Spin the Acceptance Wheel

In some ways, getting accepted to colleges may seem like a game of chance. After submitting your college applications, sit back and flip a coin (spin the wheel, roll the dice, … you choose the analogy) and see if you get accepted to each one. From the outside, acceptances can appear very random. They’re not, but sure may appear to be. 

Here are two examples of this with some of my students: 

  • Student A and B were very comparable classmates at the same high-school and both applied to the large public in-state university and also a smaller (but very comparable) out-of-state private college. Student A was accepted to the in-state university but not to the private college, while student B had the opposite results (rejected by the public university but accepted to the private out-of-state). 

  • Student C, a straight-A student, applied to three comparable out-of-state colleges (Boston College, Boston University, and Northeastern University). They were rejected by one, accepted by another, and waitlisted by the third. 

Some things to take away from this: 

  • Don’t assume your acceptance results will be similar to those of your peers (or friends who graduated high school a year earlier). You are you, and they aren’t. Acceptances are very personal. Just because you have comparable grades/courses/GPA/ACT-SAT scores with others, that doesn’t mean you’ll have similar results with getting accepted to colleges. Don’t compare yourself to others because you haven’t seen their entire application package.

  • Getting accepted by one college doesn’t mean you’ll get accepted by a comparable one. Each college and university is looking at you holistically, basing their decisions on slightly different aspects of your application. 

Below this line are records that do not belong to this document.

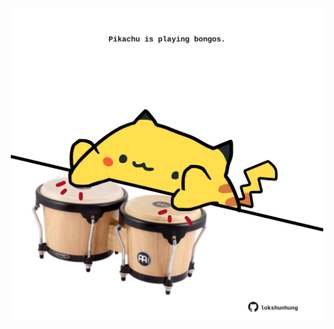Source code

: <!-- built at 17/07/2022, 10:00:49 UTC -->
<p align="center">
  <img width="500" height="500" src="./ReadmeImage.svg">
</p>
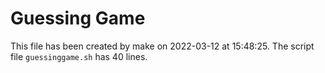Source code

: # Guessing Game
This file has been created by make on 2022-03-12 at 15:48:25.
The script file `guessinggame.sh` has 40 lines.
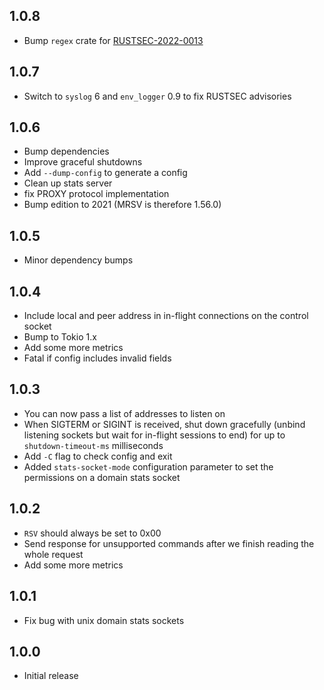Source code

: 1.0.8
-----
- Bump `regex` crate for [RUSTSEC-2022-0013](https://rustsec.org/advisories/RUSTSEC-2022-0013.html)

1.0.7
-----
- Switch to `syslog` 6 and `env_logger` 0.9 to fix RUSTSEC advisories

1.0.6
-----
- Bump dependencies
- Improve graceful shutdowns
- Add `--dump-config` to generate a config
- Clean up stats server
- fix PROXY protocol implementation
- Bump edition to 2021 (MRSV is therefore 1.56.0)

1.0.5
-----
- Minor dependency bumps

1.0.4
-----
- Include local and peer address in in-flight connections on the control socket
- Bump to Tokio 1.x
- Add some more metrics
- Fatal if config includes invalid fields

1.0.3
----
- You can now pass a list of addresses to listen on
- When SIGTERM or SIGINT is received, shut down gracefully (unbind listening sockets but wait for in-flight sessions to end) for up to `shutdown-timeout-ms` milliseconds
- Add `-C` flag to check config and exit
- Added `stats-socket-mode` configuration parameter to set the permissions on a domain stats socket

1.0.2
-----
- `RSV` should always be set to 0x00
- Send response for unsupported commands after we finish reading the whole request
- Add some more metrics

1.0.1
-----
- Fix bug with unix domain stats sockets

1.0.0
-----
- Initial release
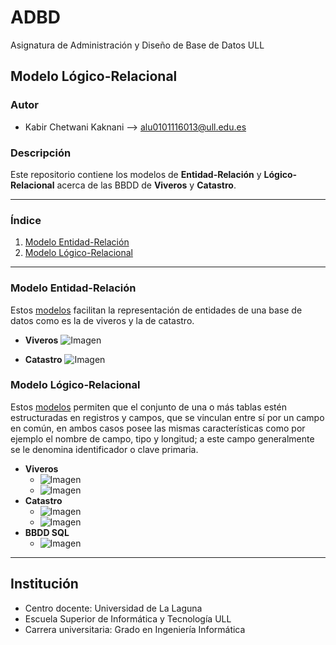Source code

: # ADBD
Asignatura de Administración y Diseño de Base de Datos ULL

## Modelo Lógico-Relacional

### Autor
- Kabir Chetwani Kaknani --> <alu0101116013@ull.edu.es>


### Descripción
Este repositorio contiene los modelos de **Entidad-Relación** y **Lógico-Relacional** acerca de las BBDD de **Viveros** y **Catastro**.

___

### Índice

1. [Modelo Entidad-Relación](#id1)
2. [Modelo Lógico-Relacional](#id2)

___


### Modelo Entidad-Relación <a name="id1"></a>
Estos [modelos](https://github.com/alu0101116013/ADBD-Modelo_Logico_Relacional/tree/main/Modelo%20Entidad-Relaci%C3%B3n) facilitan la representación de entidades de una base de datos como es la de viveros y la de catastro.

- **Viveros**
	![Imagen](https://github.com/alu0101116013/ADBD-Modelo_Logico_Relacional/blob/main/Modelo%20Entidad-Relaci%C3%B3n/Viveros.png)

- **Catastro**
	![Imagen](https://github.com/alu0101116013/ADBD-Modelo_Logico_Relacional/blob/main/Modelo%20Entidad-Relaci%C3%B3n/Catastro.png)

### Modelo Lógico-Relacional <a name="id2"></a>
Estos [modelos](https://github.com/alu0101116013/ADBD-Modelo_Logico_Relacional/tree/main/Modelo%20L%C3%B3gico-Relacional) permiten que el conjunto de una o más tablas estén estructuradas en registros y campos, que se vinculan entre sí por un campo en común, en ambos casos posee las mismas características como por ejemplo el nombre de campo, tipo y longitud; a este campo generalmente se le denomina identificador o clave primaria.

- **Viveros**
	- ![Imagen](https://github.com/alu0101116013/ADBD-Modelo_Logico_Relacional/blob/main/Modelo%20L%C3%B3gico-Relacional/viveros.png)
	- ![Imagen](https://github.com/alu0101116013/ADBD-Modelo_Logico_Relacional/blob/main/Modelo%20L%C3%B3gico-Relacional/viveros_sql.png)
- **Catastro**	
	- ![Imagen](https://github.com/alu0101116013/ADBD-Modelo_Logico_Relacional/blob/main/Modelo%20L%C3%B3gico-Relacional/catastro.png)
	- ![Imagen](https://github.com/alu0101116013/ADBD-Modelo_Logico_Relacional/blob/main/Modelo%20L%C3%B3gico-Relacional/catastro_sql.png)
- **BBDD SQL**
	- ![Imagen](https://github.com/alu0101116013/ADBD-Modelo_Logico_Relacional/blob/main/Modelo%20L%C3%B3gico-Relacional/database_sql.png)


___

## Institución
* Centro docente: Universidad de La Laguna
* Escuela Superior de Informática y Tecnología ULL
* Carrera universitaria: Grado en Ingeniería Informática
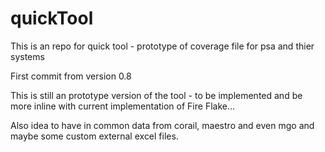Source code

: # quickTool
This is an repo for quick tool - prototype of coverage file for psa and thier systems


First commit from version 0.8

This is still an prototype version of the tool - to be implemented and be more inline with current implementation of Fire Flake...

Also idea to have in common data from corail, maestro and even mgo and maybe some custom external excel files.
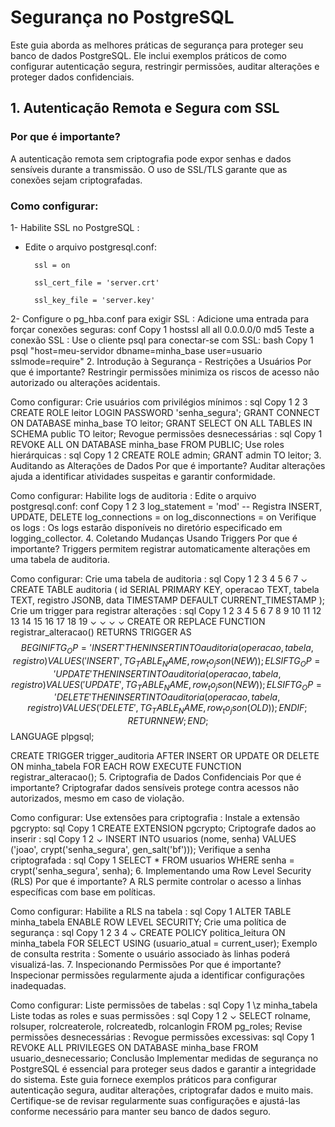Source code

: # Segurança no PostgreSQL

Este guia aborda as melhores práticas de segurança para proteger seu banco de dados PostgreSQL. Ele inclui exemplos práticos de como configurar autenticação segura, restringir permissões, auditar alterações e proteger dados confidenciais.

## 1. Autenticação Remota e Segura com SSL
### Por que é importante?

A autenticação remota sem criptografia pode expor senhas e dados sensíveis durante a transmissão. O uso de SSL/TLS garante que as conexões sejam criptografadas.

### Como configurar:
1- Habilite SSL no PostgreSQL :
- Edite o arquivo postgresql.conf:
    
        ssl = on
    
        ssl_cert_file = 'server.crt'
    
        ssl_key_file = 'server.key'

2- Configure o pg_hba.conf para exigir SSL :
Adicione uma entrada para forçar conexões seguras:
conf
Copy
1
hostssl all all 0.0.0.0/0 md5
Teste a conexão SSL :
Use o cliente psql para conectar-se com SSL:
bash
Copy
1
psql "host=meu-servidor dbname=minha_base user=usuario sslmode=require"
2. Introdução à Segurança - Restrições a Usuários
Por que é importante?
Restringir permissões minimiza os riscos de acesso não autorizado ou alterações acidentais.

Como configurar:
Crie usuários com privilégios mínimos :
sql
Copy
1
2
3
CREATE ROLE leitor LOGIN PASSWORD 'senha_segura';
GRANT CONNECT ON DATABASE minha_base TO leitor;
GRANT SELECT ON ALL TABLES IN SCHEMA public TO leitor;
Revogue permissões desnecessárias :
sql
Copy
1
REVOKE ALL ON DATABASE minha_base FROM PUBLIC;
Use roles hierárquicas :
sql
Copy
1
2
CREATE ROLE admin;
GRANT admin TO leitor;
3. Auditando as Alterações de Dados
Por que é importante?
Auditar alterações ajuda a identificar atividades suspeitas e garantir conformidade.

Como configurar:
Habilite logs de auditoria :
Edite o arquivo postgresql.conf:
conf
Copy
1
2
3
log_statement = 'mod'  -- Registra INSERT, UPDATE, DELETE
log_connections = on
log_disconnections = on
Verifique os logs :
Os logs estarão disponíveis no diretório especificado em logging_collector.
4. Coletando Mudanças Usando Triggers
Por que é importante?
Triggers permitem registrar automaticamente alterações em uma tabela de auditoria.

Como configurar:
Crie uma tabela de auditoria :
sql
Copy
1
2
3
4
5
6
7
⌄
CREATE TABLE auditoria (
    id SERIAL PRIMARY KEY,
    operacao TEXT,
    tabela TEXT,
    registro JSONB,
    data TIMESTAMP DEFAULT CURRENT_TIMESTAMP
);
Crie um trigger para registrar alterações :
sql
Copy
1
2
3
4
5
6
7
8
9
10
11
12
13
14
15
16
17
18
19
⌄
⌄
⌄
⌄
CREATE OR REPLACE FUNCTION registrar_alteracao() RETURNS TRIGGER AS $$
BEGIN
    IF TG_OP = 'INSERT' THEN
        INSERT INTO auditoria (operacao, tabela, registro)
        VALUES ('INSERT', TG_TABLE_NAME, row_to_json(NEW));
    ELSIF TG_OP = 'UPDATE' THEN
        INSERT INTO auditoria (operacao, tabela, registro)
        VALUES ('UPDATE', TG_TABLE_NAME, row_to_json(NEW));
    ELSIF TG_OP = 'DELETE' THEN
        INSERT INTO auditoria (operacao, tabela, registro)
        VALUES ('DELETE', TG_TABLE_NAME, row_to_json(OLD));
    END IF;
    RETURN NEW;
END;
$$ LANGUAGE plpgsql;

CREATE TRIGGER trigger_auditoria
AFTER INSERT OR UPDATE OR DELETE ON minha_tabela
FOR EACH ROW EXECUTE FUNCTION registrar_alteracao();
5. Criptografia de Dados Confidenciais
Por que é importante?
Criptografar dados sensíveis protege contra acessos não autorizados, mesmo em caso de violação.

Como configurar:
Use extensões para criptografia :
Instale a extensão pgcrypto:
sql
Copy
1
CREATE EXTENSION pgcrypto;
Criptografe dados ao inserir :
sql
Copy
1
2
⌄
INSERT INTO usuarios (nome, senha)
VALUES ('joao', crypt('senha_segura', gen_salt('bf')));
Verifique a senha criptografada :
sql
Copy
1
SELECT * FROM usuarios WHERE senha = crypt('senha_segura', senha);
6. Implementando uma Row Level Security (RLS)
Por que é importante?
A RLS permite controlar o acesso a linhas específicas com base em políticas.

Como configurar:
Habilite a RLS na tabela :
sql
Copy
1
ALTER TABLE minha_tabela ENABLE ROW LEVEL SECURITY;
Crie uma política de segurança :
sql
Copy
1
2
3
4
⌄
CREATE POLICY politica_leitura
ON minha_tabela
FOR SELECT
USING (usuario_atual = current_user);
Exemplo de consulta restrita :
Somente o usuário associado às linhas poderá visualizá-las.
7. Inspecionando Permissões
Por que é importante?
Inspecionar permissões regularmente ajuda a identificar configurações inadequadas.

Como configurar:
Liste permissões de tabelas :
sql
Copy
1
\z minha_tabela
Liste todas as roles e suas permissões :
sql
Copy
1
2
⌄
SELECT rolname, rolsuper, rolcreaterole, rolcreatedb, rolcanlogin
FROM pg_roles;
Revise permissões desnecessárias :
Revogue permissões excessivas:
sql
Copy
1
REVOKE ALL PRIVILEGES ON DATABASE minha_base FROM usuario_desnecessario;
Conclusão
Implementar medidas de segurança no PostgreSQL é essencial para proteger seus dados e garantir a integridade do sistema. Este guia fornece exemplos práticos para configurar autenticação segura, auditar alterações, criptografar dados e muito mais. Certifique-se de revisar regularmente suas configurações e ajustá-las conforme necessário para manter seu banco de dados seguro.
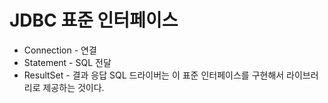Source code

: # JDBC 표준 인터페이스
- Connection - 연결
- Statement - SQL 전달
- ResultSet - 결과 응답
SQL 드라이버는 이 표준 인터페이스를 구현해서 라이브러리로 제공하는 것이다.


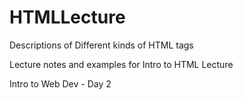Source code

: # HTMLLecture
Descriptions of Different kinds of HTML tags

Lecture notes and examples for Intro to HTML Lecture

Intro to Web Dev - Day 2
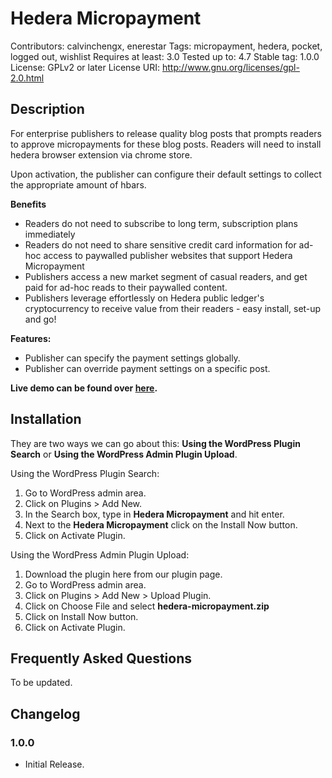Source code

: # Hedera Micropayment

Contributors: calvinchengx, enerestar
Tags: micropayment, hedera, pocket, logged out, wishlist
Requires at least: 3.0
Tested up to: 4.7
Stable tag: 1.0.0
License: GPLv2 or later
License URI: http://www.gnu.org/licenses/gpl-2.0.html

## Description

For enterprise publishers to release quality blog posts that prompts readers to approve micropayments for these blog posts.  Readers will need to install hedera browser extension via chrome store.

Upon activation, the publisher can configure their default settings to collect the appropriate amount of hbars.

**Benefits**

* Readers do not need to subscribe to long term, subscription plans immediately
* Readers do not need to share sensitive credit card information for ad-hoc access to paywalled publisher websites that support Hedera Micropayment
* Publishers access a new market segment of casual readers, and get paid for ad-hoc reads to their paywalled content. 
* Publishers leverage effortlessly on Hedera public ledger's cryptocurrency to receive value from their readers - easy install, set-up and go!

**Features:**

* Publisher can specify the payment settings globally.
* Publisher can override payment settings on a specific post.

**Live demo can be found over [here](https://wordpress.thetimesta.mp).**

## Installation

They are two ways we can go about this: **Using the WordPress Plugin Search** or **Using the WordPress Admin Plugin Upload**.

Using the WordPress Plugin Search:

1. Go to WordPress admin area.
2. Click on Plugins > Add New.
3. In the Search box, type in **Hedera Micropayment** and hit enter.
4. Next to the **Hedera Micropayment** click on the Install Now button.
5. Click on Activate Plugin.

Using the WordPress Admin Plugin Upload:

1. Download the plugin here from our plugin page.
2. Go to WordPress admin area.
3. Click on Plugins > Add New > Upload Plugin.
4. Click on Choose File and select **hedera-micropayment.zip**
5. Click on Install Now button.
6. Click on Activate Plugin.

## Frequently Asked Questions

To be updated.

## Changelog 

### 1.0.0

* Initial Release.

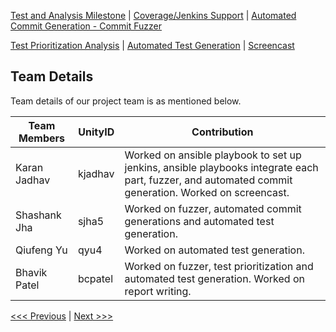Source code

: [Test and Analysis Milestone](../README.md) | [Coverage/Jenkins Support](/reports/Coverage.md) | [Automated Commit Generation - Commit Fuzzer](/reports/Fuzzer.md)

[Test Prioritization Analysis](/reports/TestPrioritization.md) | [Automated Test Generation](/reports/TestGeneration.md) | [Screencast](/reports/Screencast.md)

Team Details
----------------------------------

Team details of our project team is as mentioned below. 

|__Team Members__        |    __UnityID__  |   __Contribution__  |
-------------------------|-----------------|---------------------|
|  Karan Jadhav          |    kjadhav             | Worked on ansible playbook to set up jenkins, ansible playbooks integrate each part, fuzzer, and automated commit generation. Worked on screencast.                   |
|  Shashank Jha          |    sjha5        | Worked on fuzzer, automated commit generations and automated test generation.|
|  Qiufeng Yu            |    qyu4         | Worked on automated test generation.|
|  Bhavik Patel          |    bcpatel      | Worked on fuzzer, test prioritization and automated test generation. Worked on report writing.|

[<<< Previous](/reports/TestGeneration.md) | [Next >>>](/reports/Screencast.md)
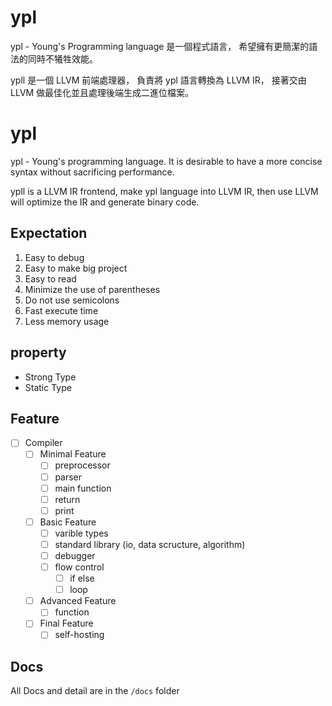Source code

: # ypl

ypl - Young's Programming language 是一個程式語言，
希望擁有更簡潔的語法的同時不犧牲效能。

ypll 是一個 LLVM 前端處理器，
負責將 ypl 語言轉換為 LLVM IR，
接著交由 LLVM 做最佳化並且處理後端生成二進位檔案。

# ypl

ypl - Young's programming language.
It is desirable to have a more concise syntax without sacrificing performance.

ypll is a LLVM IR frontend,
make ypl language into LLVM IR,
then use LLVM will optimize the IR and generate binary code.

## Expectation

1. Easy to debug
2. Easy to make big project
3. Easy to read
4. Minimize the use of parentheses
5. Do not use semicolons
6. Fast execute time
7. Less memory usage

## property

- Strong Type
- Static Type

## Feature

- [ ] Compiler
    - [ ] Minimal Feature
        - [ ] preprocessor
        - [ ] parser
        - [ ] main function
        - [ ] return
        - [ ] print
    - [ ] Basic Feature
        - [ ] varible types
        - [ ] standard library (io, data scructure, algorithm)
        - [ ] debugger
        - [ ] flow control
            - [ ] if else
            - [ ] loop
    - [ ] Advanced Feature
        - [ ] function
    - [ ] Final Feature
        - [ ] self-hosting

## Docs

All Docs and detail are in the `/docs` folder
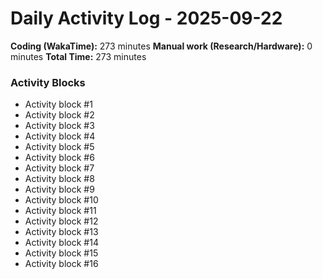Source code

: # Daily Activity Log - 2025-09-22

**Coding (WakaTime):** 273 minutes
**Manual work (Research/Hardware):** 0 minutes
**Total Time:** 273 minutes

### Activity Blocks
- Activity block #1
- Activity block #2
- Activity block #3
- Activity block #4
- Activity block #5
- Activity block #6
- Activity block #7
- Activity block #8
- Activity block #9
- Activity block #10
- Activity block #11
- Activity block #12
- Activity block #13
- Activity block #14
- Activity block #15
- Activity block #16
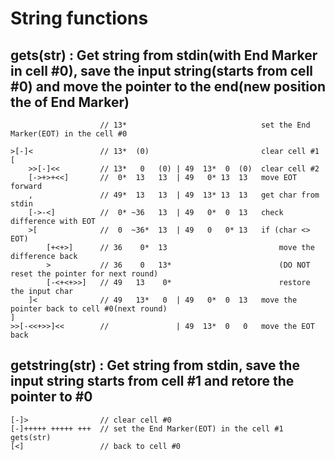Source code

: # String functions

## gets(str) : Get string from stdin(with End Marker in cell #0), save the input string(starts from cell #0) and move the pointer to the end(new position the of End Marker)
                        // 13*                              set the End Marker(EOT) in the cell #0
    
    >[-]<               // 13*  (0)                         clear cell #1
    [
        >>[-]<<         // 13*   0   (0) | 49  13*  0  (0)  clear cell #2
        [->+>+<<]       //  0*  13   13  | 49   0* 13  13   move EOT forward
        ,               // 49*  13   13  | 49  13* 13  13   get char from stdin
        [->-<]          //  0* ~36   13  | 49   0*  0  13   check difference with EOT
        >[              //  0  ~36*  13  | 49   0   0* 13   if (char <> EOT)
            [+<+>]      // 36    0*  13                         move the difference back
            >           // 36    0   13*                        (DO NOT reset the pointer for next round)
            [-<+<+>>]   // 49   13    0*                        restore the input char
        ]<              // 49   13*   0  | 49   0*  0  13   move the pointer back to cell #0(next round)
    ]
    >>[-<<+>>]<<        //               | 49  13*  0   0   move the EOT back

## getstring(str) : Get string from stdin, save the input string starts from cell #1 and retore the pointer to #0
    [-]>                // clear cell #0
    [-]+++++ +++++ +++  // set the End Marker(EOT) in the cell #1
    gets(str)
    [<]                 // back to cell #0

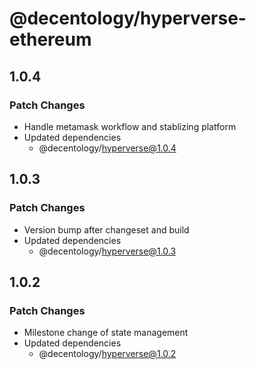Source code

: # @decentology/hyperverse-ethereum

## 1.0.4

### Patch Changes

- Handle metamask workflow and stablizing platform
- Updated dependencies
  - @decentology/hyperverse@1.0.4

## 1.0.3

### Patch Changes

- Version bump after changeset and build
- Updated dependencies
  - @decentology/hyperverse@1.0.3

## 1.0.2

### Patch Changes

- Milestone change of state management
- Updated dependencies
  - @decentology/hyperverse@1.0.2
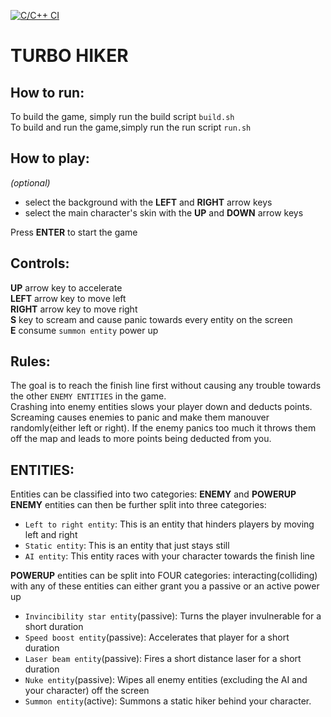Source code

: [![C/C++ CI](https://github.com/JohnChristianCastillo/TurboHiker/actions/workflows/c-cpp.yml/badge.svg)](https://github.com/JohnChristianCastillo/TurboHiker/actions/workflows/c-cpp.yml)
# TURBO HIKER 
## How to run:
To build the game, simply run the build script `build.sh`  
To build and run the game,simply run the run script `run.sh`

## How to play:
_(optional)_ 
 - select the background with the **LEFT** and **RIGHT** arrow keys   
 - select the main character's skin with the **UP** and **DOWN** arrow keys 

Press **ENTER** to start the game

## Controls:
**UP** arrow key to accelerate  
**LEFT** arrow key to move left  
**RIGHT** arrow key to move right  
**S** key to scream and cause panic towards every entity on the screen  
**E** consume `summon entity` power up  

## Rules:
The goal is to reach the finish line first without causing any trouble towards the other `ENEMY ENTITIES` in the game.  
Crashing into enemy entities slows your player down and deducts points.   
Screaming causes enemies to panic and make them manouver randomly(either left or right). If the enemy panics too much it throws them off the map and leads to more points being deducted from you. 

## ENTITIES:
Entities can be classified into two categories: **ENEMY** and **POWERUP**  
**ENEMY** entities can then be further split into three categories:
 - `Left to right entity`: This is an entity that hinders players by moving left and right
 - `Static entity`: This is an entity that just stays still 
 - `AI entity`: This entity races with your character towards the finish line
 
 **POWERUP** entities can be split into FOUR categories:
  interacting(colliding) with any of these entities can either grant you a passive or an active power up
  - `Invincibility star entity`(passive): Turns the player invulnerable for a short duration
  - `Speed boost entity`(passive): Accelerates that player for a short duration
  - `Laser beam entity`(passive): Fires a short distance laser for a short duration
  - `Nuke entity`(passive): Wipes all enemy entities (excluding the AI and your character) off the screen
  - `Summon entity`(active): Summons a static hiker behind your character.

  • Consider a wide variety of colleges: public, private, large, small, national, regional, and liberal arts.

  • The concept of a ‘safety school’ is becoming outdated. 

  • You may never come to understand why you were accepted/rejected at one college while someone else was accepted/rejected by another. Don’t try. Rejoice in your victories (acceptances) and move on from your disappointments (rejections): don’t look back.